Plus largement, précise Jacques Lecomte, la psychologie positive « s’est fixé comme objectif d’étudier le bon fonctionnement de l’humanité ; à trois niveaux :

-          celui de l’individu, avec des travaux sur l’optimisme, sur la motivation, la résilience, le sens de la vie,

-          des travaux plutôt sur l’interpersonnel, sur la gratitude, sur la coopération, sur la confiance dans les autres,

-          et enfin à un niveau plus social, voire politique, par exemple la résolution des conflits ou des travaux de santé publique pour concevoir par exemple des campagnes axées sur les capacités d’action des gens et non exclusivement sur la peur.

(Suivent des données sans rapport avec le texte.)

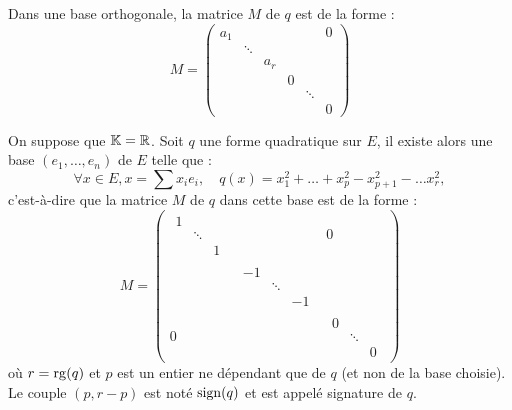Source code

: \begin{rmq}
Dans une base orthogonale, la matrice $M$ de $q$ est de la forme :
\[ M = \begin{pmatrix}
a_1 & & & & & 0 \\
& \ddots & & & & \\
& & a_r & & & \\
& & & 0 & & \\
& & & & \ddots & \\
& & & & & 0
\end{pmatrix} \]
\end{rmq}

\begin{thm}[de Sylvester]
On suppose que $\K = \R$.
Soit $q$ une forme quadratique sur $E$, il existe alors une base $(e_1, \dots, e_n)$ de $E$ telle que :
\[ \forall x \in E, x = \sum x_i e_i, \quad q(x) = x_1^2 + \dots + x_p^2 - x_{p+1}^2 - \dots x_r^2 , \]
c'est-à-dire que la matrice $M$ de $q$ dans cette base est de la forme :
\[ M = \begin{pmatrix}
\begin{matrix} 1&&\\ &\ddots& \\&&1 \end{matrix} &&0 \\
& \begin{matrix} -1&&\\ &\ddots& \\&&-1 \end{matrix} & \\
0 && \begin{matrix} 0&&\\ &\ddots& \\&&0 \end{matrix}
\end{pmatrix} \]
où $r = \rg(q)$ et $p$ est un entier ne dépendant que de $q$ (et non de la base choisie).
Le couple $(p,r-p)$ est noté $\sign(q)$ et est appelé signature de $q$.
\end{thm}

Bref un ensemble d’études sur ce qui fonctionne bien. »

 

Ce n’est probablement pas un hasard si la plupart des travaux relevant de la psychologie positive ont été conduits par des psychologues américains. En Europe, contrairement aux Etats-Unis, on a tendance à considérer l’optimisme comme de la naïveté et un manque de réalisme.

Pourtant, selon Thierry Janssen, toutes les études montrent que les gens optimistes sont très réalistes, qu’ils ne nient absolument pas la réalité, y compris dans la situation extrême de malades en fin de vie qui « positivent » leur expérience.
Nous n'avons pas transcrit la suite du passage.